TraMOOC: Translation for Massive Open Online Courses
October 11th 2017 10:30 - 10:45
Massive open online courses have been growing rapidly in size and impact. TraMOOC develops high-quality translation of all types of text genre included in MOOCs from English into eleven European and BRIC languages (DE, IT, PT, EL, DU, CS, BG, CR, PL, RU, ZH) that are hard to translate into and have weak MT support. Phrase-based and syntax-based SMT, as well as NMT models have been developed for addressing language diversity and supporting the language-independent nature of the methodology. For a high quality, automatic translation approach and for adding value to existing infrastructure, extensive and advanced bootstrapping of new resources are performed. An innovative multimodal automatic and human evaluation schema further ensures translation quality. For human evaluation, an innovative, strict-access control, time- and cost-efficient crowdsourcing setup is used. Translation experts, domain experts and end users are also involved.

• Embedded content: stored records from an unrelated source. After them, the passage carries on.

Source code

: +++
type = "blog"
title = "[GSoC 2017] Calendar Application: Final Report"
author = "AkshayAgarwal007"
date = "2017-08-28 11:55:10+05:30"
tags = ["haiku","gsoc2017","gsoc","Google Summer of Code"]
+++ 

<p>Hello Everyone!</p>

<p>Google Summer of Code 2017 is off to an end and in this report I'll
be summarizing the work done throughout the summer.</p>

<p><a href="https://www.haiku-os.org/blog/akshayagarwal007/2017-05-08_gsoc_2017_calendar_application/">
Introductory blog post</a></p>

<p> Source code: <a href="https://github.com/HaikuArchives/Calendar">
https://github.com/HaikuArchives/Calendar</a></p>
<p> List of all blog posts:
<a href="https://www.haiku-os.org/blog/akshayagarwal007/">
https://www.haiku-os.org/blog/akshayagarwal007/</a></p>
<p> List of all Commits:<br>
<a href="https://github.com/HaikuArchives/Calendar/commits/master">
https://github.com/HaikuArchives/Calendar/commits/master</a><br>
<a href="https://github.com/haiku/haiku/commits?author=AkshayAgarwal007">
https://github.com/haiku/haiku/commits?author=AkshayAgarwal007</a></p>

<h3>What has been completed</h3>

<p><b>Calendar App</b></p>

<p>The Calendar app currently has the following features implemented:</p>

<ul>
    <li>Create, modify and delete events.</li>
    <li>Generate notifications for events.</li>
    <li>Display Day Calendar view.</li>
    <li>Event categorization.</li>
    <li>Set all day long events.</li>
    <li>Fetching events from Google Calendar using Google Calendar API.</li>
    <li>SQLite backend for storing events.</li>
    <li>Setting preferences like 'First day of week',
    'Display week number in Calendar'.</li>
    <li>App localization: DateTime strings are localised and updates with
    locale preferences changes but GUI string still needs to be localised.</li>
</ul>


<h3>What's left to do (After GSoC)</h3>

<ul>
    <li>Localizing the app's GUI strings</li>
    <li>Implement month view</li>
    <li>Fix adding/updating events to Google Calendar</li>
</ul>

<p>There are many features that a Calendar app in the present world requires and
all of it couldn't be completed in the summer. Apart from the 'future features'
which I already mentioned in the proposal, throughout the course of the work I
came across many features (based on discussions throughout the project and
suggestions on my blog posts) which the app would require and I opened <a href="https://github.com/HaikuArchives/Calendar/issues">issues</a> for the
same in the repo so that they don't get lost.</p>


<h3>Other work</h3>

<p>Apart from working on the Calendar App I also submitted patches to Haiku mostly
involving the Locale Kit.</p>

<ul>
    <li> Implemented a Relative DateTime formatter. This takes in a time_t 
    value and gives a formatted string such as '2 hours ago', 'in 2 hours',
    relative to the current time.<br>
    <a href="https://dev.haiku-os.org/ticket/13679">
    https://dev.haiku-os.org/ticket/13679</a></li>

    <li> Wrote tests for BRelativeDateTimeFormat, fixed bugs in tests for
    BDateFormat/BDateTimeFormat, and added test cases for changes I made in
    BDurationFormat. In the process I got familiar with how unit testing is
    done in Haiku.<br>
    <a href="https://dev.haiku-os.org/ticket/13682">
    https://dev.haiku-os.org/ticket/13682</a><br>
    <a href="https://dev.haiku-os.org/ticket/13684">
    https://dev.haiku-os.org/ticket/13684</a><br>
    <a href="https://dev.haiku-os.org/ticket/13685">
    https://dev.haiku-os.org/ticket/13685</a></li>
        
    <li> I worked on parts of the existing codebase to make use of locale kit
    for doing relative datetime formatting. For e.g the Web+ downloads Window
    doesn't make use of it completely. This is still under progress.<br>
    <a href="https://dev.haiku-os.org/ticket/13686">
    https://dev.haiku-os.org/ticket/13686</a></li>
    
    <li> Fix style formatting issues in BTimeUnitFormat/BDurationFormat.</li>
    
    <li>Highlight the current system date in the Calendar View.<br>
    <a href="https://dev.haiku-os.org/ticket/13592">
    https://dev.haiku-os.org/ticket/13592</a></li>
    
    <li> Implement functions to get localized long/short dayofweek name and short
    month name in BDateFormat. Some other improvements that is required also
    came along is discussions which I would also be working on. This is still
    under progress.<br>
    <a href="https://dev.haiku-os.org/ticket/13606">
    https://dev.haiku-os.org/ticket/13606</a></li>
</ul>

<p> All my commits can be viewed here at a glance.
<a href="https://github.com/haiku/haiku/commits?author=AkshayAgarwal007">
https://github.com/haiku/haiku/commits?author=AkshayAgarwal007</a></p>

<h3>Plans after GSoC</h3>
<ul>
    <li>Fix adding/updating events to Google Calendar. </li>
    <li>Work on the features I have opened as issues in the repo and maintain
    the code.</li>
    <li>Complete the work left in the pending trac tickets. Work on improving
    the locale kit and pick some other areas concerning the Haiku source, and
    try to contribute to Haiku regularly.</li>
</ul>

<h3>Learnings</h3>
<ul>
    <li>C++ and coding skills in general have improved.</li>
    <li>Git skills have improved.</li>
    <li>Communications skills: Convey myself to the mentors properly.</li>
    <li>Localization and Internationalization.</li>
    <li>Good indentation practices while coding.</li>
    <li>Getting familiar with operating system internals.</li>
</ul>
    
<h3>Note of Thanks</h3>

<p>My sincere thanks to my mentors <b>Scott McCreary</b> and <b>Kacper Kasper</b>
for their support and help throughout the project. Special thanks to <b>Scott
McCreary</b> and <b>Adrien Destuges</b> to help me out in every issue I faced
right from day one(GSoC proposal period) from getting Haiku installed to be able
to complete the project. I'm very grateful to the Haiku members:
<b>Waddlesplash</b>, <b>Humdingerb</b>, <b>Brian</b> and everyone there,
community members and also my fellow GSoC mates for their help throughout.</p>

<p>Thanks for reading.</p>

Separate task mining applications are employed for implicit translation evaluation: (i) topic detection are applied to source and translated texts and the resulting entity lists are compared, leading to further qualitative and quantitative translation evaluation results; (ii) sentiment analysis performed on MOOC users’ blog posts reveal end user opinion/evaluation regarding translation quality. Results are combined into a feedback vector and used to refine parallel data and retrain translation models towards a more accurate second phase translation output. The project results are showcased and tested on the MOOC platforms and on the VideoLectures.net digital video lecture library.